Over the last three to five years, mobile technology in healthcare - often referred to as mHealth - has rapidly proliferated. From mobile phones and tablets, to smart watches and other devices that connect patients to remote monitoring, mHealth is helping to solve communication, access, and clinical data collection problems in a myriad of ways. Some of the positive results of mobile technology include improved patient engagement and adherence to treatment plans, better outcomes, and increased patient satisfaction.
A primary reason mHealth has grown so rapidly is the adoption rate of mobile devices in the US. According to the Pew Research Center, 96% of Americans now own a cell phone of some kind, and 81% of these are smartphones.
Here are just a few of the specific ways that mobile technology is being used in healthcare by clinicians and patients:
Patients with an acute condition - sore throat, earache, rash, etc. - can connect and be treated by a telehealth physician, 24/7, from home, using an app on their tablet or mobile device.
Moms are reminded of their child’s pediatric check-up by text messaging. They can securely confirm the appointment on their mobile devices as well as pay the visit copay or a past account balance directly from their device.
Care managers and nurses use telehealth apps to conduct virtual visits with patients who have chronic conditions. These visits are a more efficient and effective way to stay on top of conditions such as hypertension, diabetes, and CHF, as well as to review and adjust medications.
Surgeons can follow their patients’ progress post-operatively by “prescribing” a mobile app that sends patients pre- and post-operative questions. Such apps ask patients to check-in at defined intervals, and sends the information back to the clinic for provider review.
Wearables such as smartwatches and other devices can track and analyze everything from a person’s daily steps or miles run to blood pressure, weight, and heart rate. The data are sent back to the patient’s primary care physician or another clinician to monitor.
All of these examples were nearly unheard of just ten years ago. But mobile technology in healthcare and mHealth apps have paved the way for clinicians and patients to communicate quickly, share data, and manage healing and wellness in new and convenient ways. In fact, it’s now commonplace to see physicians securely text messaging patients from their iPhone, or updating a patient’s electronic health records on a tablet after seeing the patient in the clinic.
Why This Matters
The move from paper-based medical records to technologies such as electronic health records and computerized physician order entry (CPOE) systems was a big step forward for consolidating and centralizing clinical information. But these technologies were initially only used by healthcare professionals. The rapid move toward mobile technology in healthcare has fueled three big changes that the first wave of healthcare digitization couldn’t.

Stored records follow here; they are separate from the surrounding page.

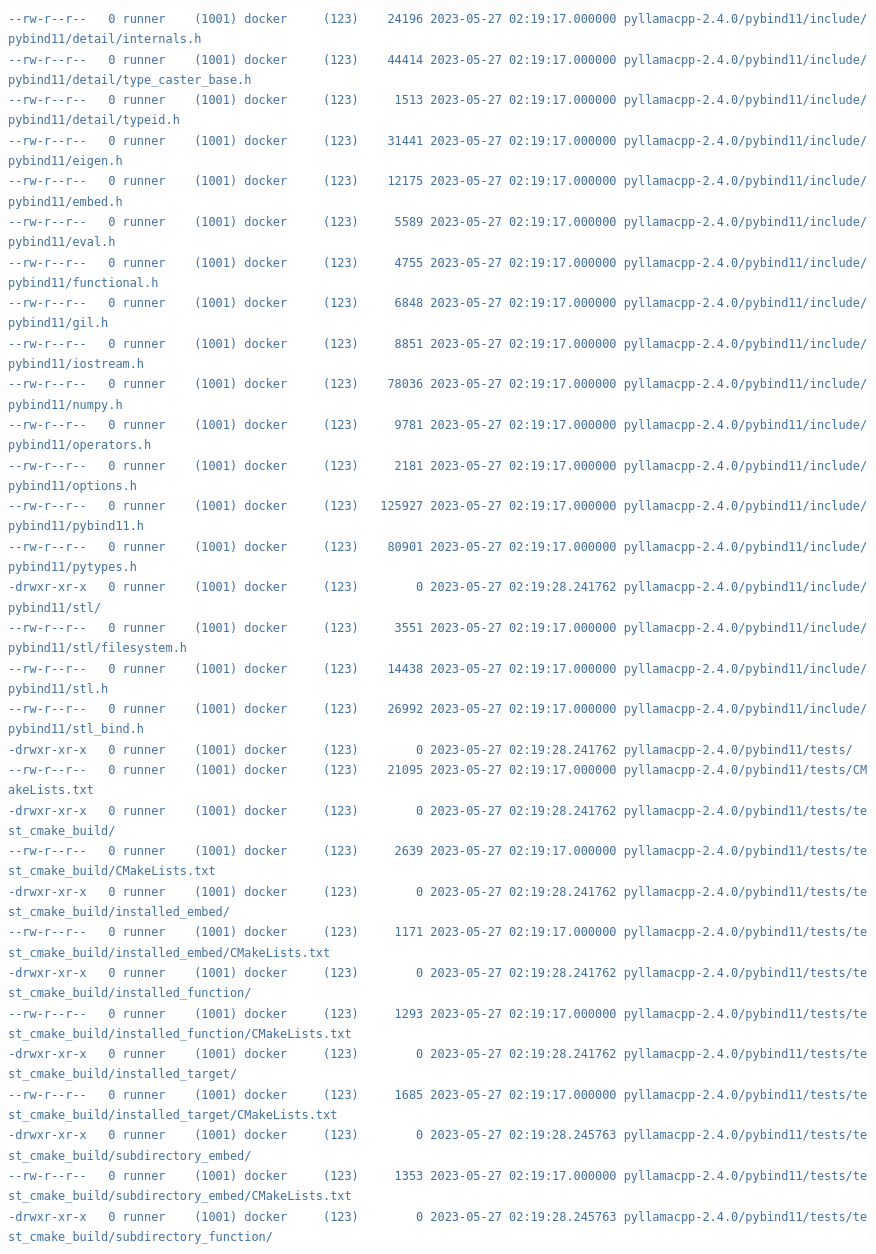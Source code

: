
 ```diff
--rw-r--r--   0 runner    (1001) docker     (123)    24196 2023-05-27 02:19:17.000000 pyllamacpp-2.4.0/pybind11/include/pybind11/detail/internals.h
--rw-r--r--   0 runner    (1001) docker     (123)    44414 2023-05-27 02:19:17.000000 pyllamacpp-2.4.0/pybind11/include/pybind11/detail/type_caster_base.h
--rw-r--r--   0 runner    (1001) docker     (123)     1513 2023-05-27 02:19:17.000000 pyllamacpp-2.4.0/pybind11/include/pybind11/detail/typeid.h
--rw-r--r--   0 runner    (1001) docker     (123)    31441 2023-05-27 02:19:17.000000 pyllamacpp-2.4.0/pybind11/include/pybind11/eigen.h
--rw-r--r--   0 runner    (1001) docker     (123)    12175 2023-05-27 02:19:17.000000 pyllamacpp-2.4.0/pybind11/include/pybind11/embed.h
--rw-r--r--   0 runner    (1001) docker     (123)     5589 2023-05-27 02:19:17.000000 pyllamacpp-2.4.0/pybind11/include/pybind11/eval.h
--rw-r--r--   0 runner    (1001) docker     (123)     4755 2023-05-27 02:19:17.000000 pyllamacpp-2.4.0/pybind11/include/pybind11/functional.h
--rw-r--r--   0 runner    (1001) docker     (123)     6848 2023-05-27 02:19:17.000000 pyllamacpp-2.4.0/pybind11/include/pybind11/gil.h
--rw-r--r--   0 runner    (1001) docker     (123)     8851 2023-05-27 02:19:17.000000 pyllamacpp-2.4.0/pybind11/include/pybind11/iostream.h
--rw-r--r--   0 runner    (1001) docker     (123)    78036 2023-05-27 02:19:17.000000 pyllamacpp-2.4.0/pybind11/include/pybind11/numpy.h
--rw-r--r--   0 runner    (1001) docker     (123)     9781 2023-05-27 02:19:17.000000 pyllamacpp-2.4.0/pybind11/include/pybind11/operators.h
--rw-r--r--   0 runner    (1001) docker     (123)     2181 2023-05-27 02:19:17.000000 pyllamacpp-2.4.0/pybind11/include/pybind11/options.h
--rw-r--r--   0 runner    (1001) docker     (123)   125927 2023-05-27 02:19:17.000000 pyllamacpp-2.4.0/pybind11/include/pybind11/pybind11.h
--rw-r--r--   0 runner    (1001) docker     (123)    80901 2023-05-27 02:19:17.000000 pyllamacpp-2.4.0/pybind11/include/pybind11/pytypes.h
-drwxr-xr-x   0 runner    (1001) docker     (123)        0 2023-05-27 02:19:28.241762 pyllamacpp-2.4.0/pybind11/include/pybind11/stl/
--rw-r--r--   0 runner    (1001) docker     (123)     3551 2023-05-27 02:19:17.000000 pyllamacpp-2.4.0/pybind11/include/pybind11/stl/filesystem.h
--rw-r--r--   0 runner    (1001) docker     (123)    14438 2023-05-27 02:19:17.000000 pyllamacpp-2.4.0/pybind11/include/pybind11/stl.h
--rw-r--r--   0 runner    (1001) docker     (123)    26992 2023-05-27 02:19:17.000000 pyllamacpp-2.4.0/pybind11/include/pybind11/stl_bind.h
-drwxr-xr-x   0 runner    (1001) docker     (123)        0 2023-05-27 02:19:28.241762 pyllamacpp-2.4.0/pybind11/tests/
--rw-r--r--   0 runner    (1001) docker     (123)    21095 2023-05-27 02:19:17.000000 pyllamacpp-2.4.0/pybind11/tests/CMakeLists.txt
-drwxr-xr-x   0 runner    (1001) docker     (123)        0 2023-05-27 02:19:28.241762 pyllamacpp-2.4.0/pybind11/tests/test_cmake_build/
--rw-r--r--   0 runner    (1001) docker     (123)     2639 2023-05-27 02:19:17.000000 pyllamacpp-2.4.0/pybind11/tests/test_cmake_build/CMakeLists.txt
-drwxr-xr-x   0 runner    (1001) docker     (123)        0 2023-05-27 02:19:28.241762 pyllamacpp-2.4.0/pybind11/tests/test_cmake_build/installed_embed/
--rw-r--r--   0 runner    (1001) docker     (123)     1171 2023-05-27 02:19:17.000000 pyllamacpp-2.4.0/pybind11/tests/test_cmake_build/installed_embed/CMakeLists.txt
-drwxr-xr-x   0 runner    (1001) docker     (123)        0 2023-05-27 02:19:28.241762 pyllamacpp-2.4.0/pybind11/tests/test_cmake_build/installed_function/
--rw-r--r--   0 runner    (1001) docker     (123)     1293 2023-05-27 02:19:17.000000 pyllamacpp-2.4.0/pybind11/tests/test_cmake_build/installed_function/CMakeLists.txt
-drwxr-xr-x   0 runner    (1001) docker     (123)        0 2023-05-27 02:19:28.241762 pyllamacpp-2.4.0/pybind11/tests/test_cmake_build/installed_target/
--rw-r--r--   0 runner    (1001) docker     (123)     1685 2023-05-27 02:19:17.000000 pyllamacpp-2.4.0/pybind11/tests/test_cmake_build/installed_target/CMakeLists.txt
-drwxr-xr-x   0 runner    (1001) docker     (123)        0 2023-05-27 02:19:28.245763 pyllamacpp-2.4.0/pybind11/tests/test_cmake_build/subdirectory_embed/
--rw-r--r--   0 runner    (1001) docker     (123)     1353 2023-05-27 02:19:17.000000 pyllamacpp-2.4.0/pybind11/tests/test_cmake_build/subdirectory_embed/CMakeLists.txt
-drwxr-xr-x   0 runner    (1001) docker     (123)        0 2023-05-27 02:19:28.245763 pyllamacpp-2.4.0/pybind11/tests/test_cmake_build/subdirectory_function/
```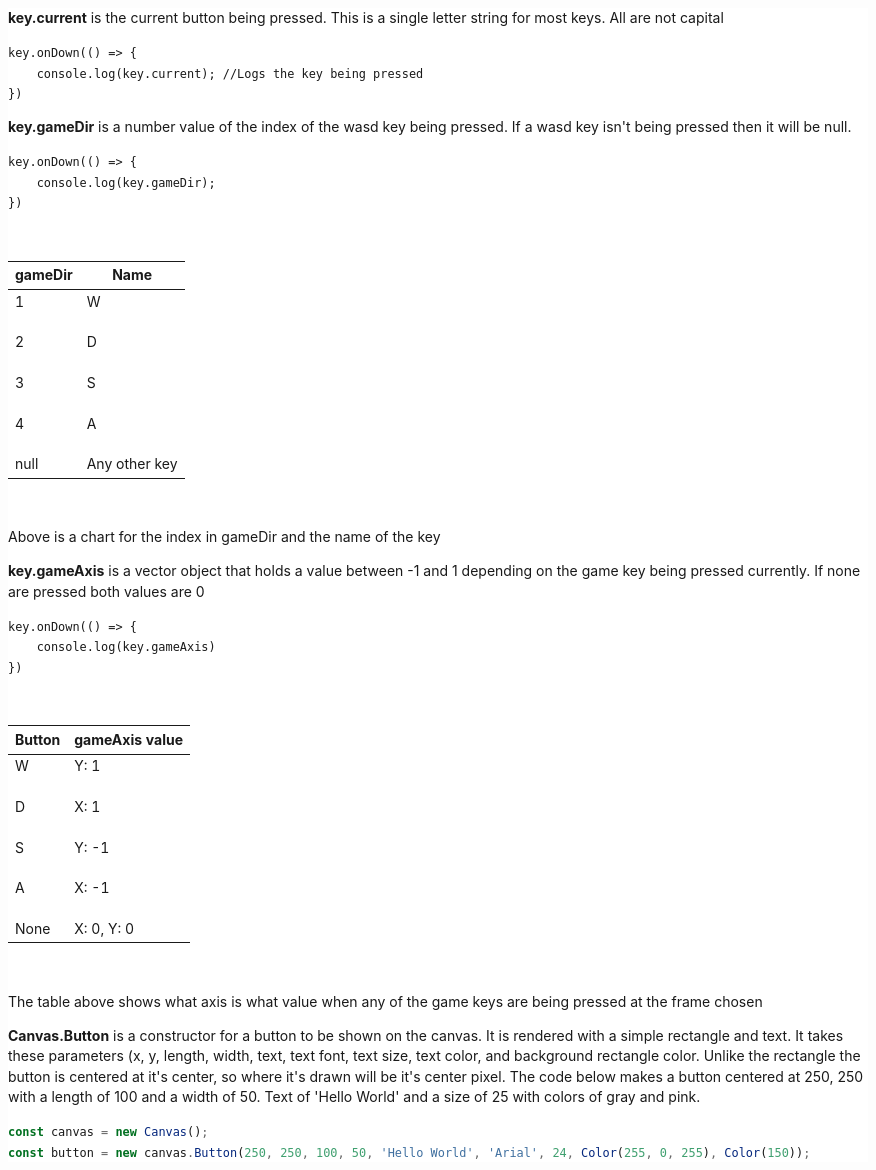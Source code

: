 **key.current** is the current button being pressed. This is a single letter string for most keys. All are not capital

```
key.onDown(() => {
    console.log(key.current); //Logs the key being pressed
})
```

**key.gameDir** is a number value of the index of the wasd key being pressed. If a wasd key isn't being pressed then it will be null.

```
key.onDown(() => {
    console.log(key.gameDir); 
})
```

<br/>

|gameDir                                 |Name                                             |
|----------------------------------------|-------------------------------------------------|
|1<br><br>2<br><br>3<br><br>4<br><br>null|W<br><br>D<br><br>S<br><br>A<br><br>Any other key|

<br/>

Above is a chart for the index in gameDir and the name of the key

**key.gameAxis** is a vector object that holds a value between -1 and 1 depending on the game key being pressed currently. If none are pressed both values are 0

```
key.onDown(() => {
    console.log(key.gameAxis)
})
```

<br/>

|Button                                  |gameAxis value                                              |
|----------------------------------------|------------------------------------------------------------|
|W<br><br>D<br><br>S<br><br>A<br><br>None|Y: 1<br><br>X: 1<br><br>Y: -1<br><br>X: -1<br><br>X: 0, Y: 0|

<br/>

The table above shows what axis is what value when any of the game keys are being pressed at the frame chosen

**Canvas.Button** is a constructor for a button to be shown on the canvas. It is rendered with a simple rectangle and text. It takes these parameters (x, y, length, width, text, text font, text size, text color, and background rectangle color. Unlike the rectangle the button is centered at it's center, so where it's drawn will be it's center pixel. The code below makes a button centered at 250, 250 with a length of 100 and a width of 50. Text of 'Hello World' and a size of 25 with colors of gray and pink.

```javascript
const canvas = new Canvas();
const button = new canvas.Button(250, 250, 100, 50, 'Hello World', 'Arial', 24, Color(255, 0, 255), Color(150));
```
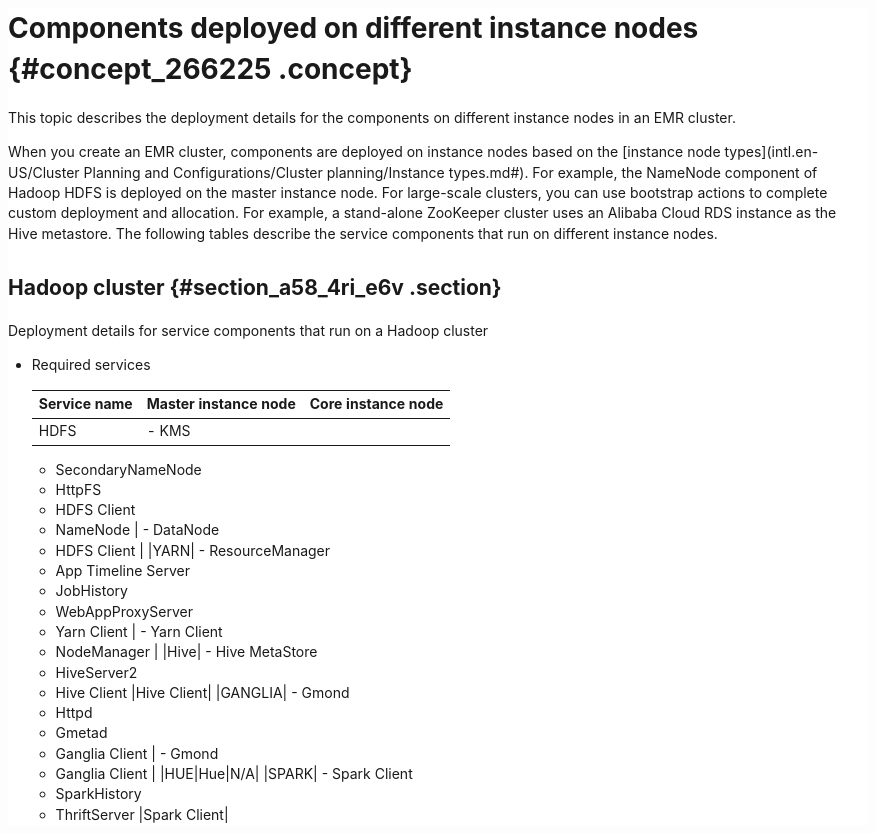 # Components deployed on different instance nodes {#concept_266225 .concept}

This topic describes the deployment details for the components on different instance nodes in an EMR cluster.

When you create an EMR cluster, components are deployed on instance nodes based on the [instance node types](intl.en-US/Cluster Planning and Configurations/Cluster planning/Instance types.md#). For example, the NameNode component of Hadoop HDFS is deployed on the master instance node. For large-scale clusters, you can use bootstrap actions to complete custom deployment and allocation. For example, a stand-alone ZooKeeper cluster uses an Alibaba Cloud RDS instance as the Hive metastore. The following tables describe the service components that run on different instance nodes.

## Hadoop cluster {#section_a58_4ri_e6v .section}

Deployment details for service components that run on a Hadoop cluster

-   Required services

    |Service name|Master instance node|Core instance node|
    |------------|--------------------|------------------|
    |HDFS|     -   KMS
    -   SecondaryNameNode
    -   HttpFS
    -   HDFS Client
    -   NameNode
 |     -   DataNode
    -   HDFS Client
 |
    |YARN|     -   ResourceManager
    -   App Timeline Server
    -   JobHistory
    -   WebAppProxyServer
    -   Yarn Client
 |     -   Yarn Client
    -   NodeManager
 |
    |Hive|     -   Hive MetaStore
    -   HiveServer2
    -   Hive Client
 |Hive Client|
    |GANGLIA|     -   Gmond
    -   Httpd
    -   Gmetad
    -   Ganglia Client
 |     -   Gmond
    -   Ganglia Client
 |
    |HUE|Hue|N/A|
    |SPARK|     -   Spark Client
    -   SparkHistory
    -   ThriftServer
 |Spark Client|
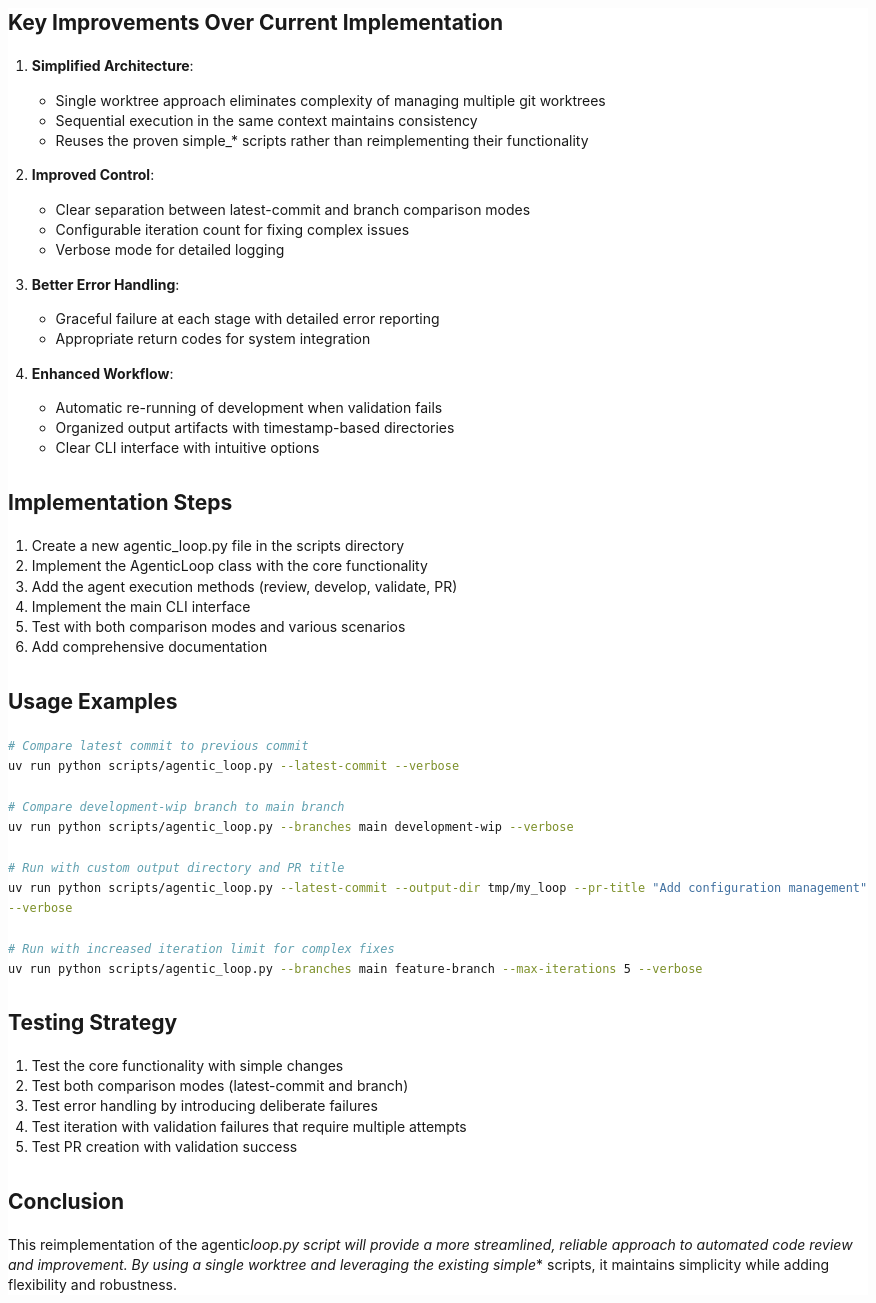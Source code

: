 ## Key Improvements Over Current Implementation

1. **Simplified Architecture**:

   - Single worktree approach eliminates complexity of managing multiple git worktrees
   - Sequential execution in the same context maintains consistency
   - Reuses the proven simple\_\* scripts rather than reimplementing their functionality

2. **Improved Control**:

   - Clear separation between latest-commit and branch comparison modes
   - Configurable iteration count for fixing complex issues
   - Verbose mode for detailed logging

3. **Better Error Handling**:

   - Graceful failure at each stage with detailed error reporting
   - Appropriate return codes for system integration

4. **Enhanced Workflow**:
   - Automatic re-running of development when validation fails
   - Organized output artifacts with timestamp-based directories
   - Clear CLI interface with intuitive options

## Implementation Steps

1. Create a new agentic_loop.py file in the scripts directory
2. Implement the AgenticLoop class with the core functionality
3. Add the agent execution methods (review, develop, validate, PR)
4. Implement the main CLI interface
5. Test with both comparison modes and various scenarios
6. Add comprehensive documentation

## Usage Examples

```bash
# Compare latest commit to previous commit
uv run python scripts/agentic_loop.py --latest-commit --verbose

# Compare development-wip branch to main branch
uv run python scripts/agentic_loop.py --branches main development-wip --verbose

# Run with custom output directory and PR title
uv run python scripts/agentic_loop.py --latest-commit --output-dir tmp/my_loop --pr-title "Add configuration management" --verbose

# Run with increased iteration limit for complex fixes
uv run python scripts/agentic_loop.py --branches main feature-branch --max-iterations 5 --verbose
```

## Testing Strategy

1. Test the core functionality with simple changes
2. Test both comparison modes (latest-commit and branch)
3. Test error handling by introducing deliberate failures
4. Test iteration with validation failures that require multiple attempts
5. Test PR creation with validation success

## Conclusion

This reimplementation of the agentic*loop.py script will provide a more streamlined, reliable approach to automated code review and improvement. By using a single worktree and leveraging the existing simple*\* scripts, it maintains simplicity while adding flexibility and robustness.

Using mHealth technologies:
- Patients are engaged in their own care. mHealth puts power in the hands of patients, who can collect, review, analyze, and act on health and wellness data in ways that previously weren’t possible. What started as the “quantified self” movement - patients using mobile devices and wearables to track their own fitness and health data - has evolved to become a method to monitor conditions and care for patients.
- Clinicians can efficiently reach patients outside the exam room. For decades, the only way to know how patients were doing after they left the clinic or hospital was to call them on the phone. It was highly inefficient and not effective for collecting data. mHealth apps automatically send education, transmit clinical questionnaires, collect biometric data discreetly, and communicate information back to a provider or health system, and alert clinicians when something goes awry. Although we’ve still to address “alert fatigue” and data overwhelm, the fact that the data can be collected so quickly and easily is a huge step toward better patient care and outcomes.
- The patient’s ‘care ecosystem’ can connect, communicate, and share. Mobile technology enables everyone who is participating in a patient’s care to access important information. This ecosystem can include the patient, family members, caregivers, physical therapists, home health nurses, behavioral health specialists, etc. Although the available data varies by app and interoperability issues, many mHealth apps have created platforms that give the entire care team a way to communicate to support the patient.
Essential in Value-Based Care
The use of mobile healthcare technologies will become an essential element for health systems and provider organizations that participate in risk-sharing agreements and bundled care initiatives. Under these new reimbursement models, providers are incented to collaborate across specialty and facility lines and to care for the patient as a team. Success means not only improved patient outcomes, but also lower costs that result from reducing unneeded interventions, achieving therapeutic goals, managing medications appropriately, and reducing hospital length of stay and readmission rates.
For example, Charleston Area Medical Center used an mHealth platform to reduce readmissions among its COPD patients by 22%, and its CHF patients by nearly 30%. The platform integrates with the health system’s TVs and sends personalized education to patients in their hospital rooms. The education push continues on mobile devices after discharge. Because the platform is integrated with the electronic health record, patients get educational material that’s customized to their condition. The content includes videos and quizzes to improve comprehension and retention. In addition to reduced readmissions for specific conditions, the health system also saw an increase in patient engagement and satisfaction rates after implementation.
It’s use cases like these that are driving health systems and provider organizations to invest in mobile technologies. In a risk-sharing environment, mHealth platforms that keep people well and out of the hospital are a key component of managing costs and outcomes.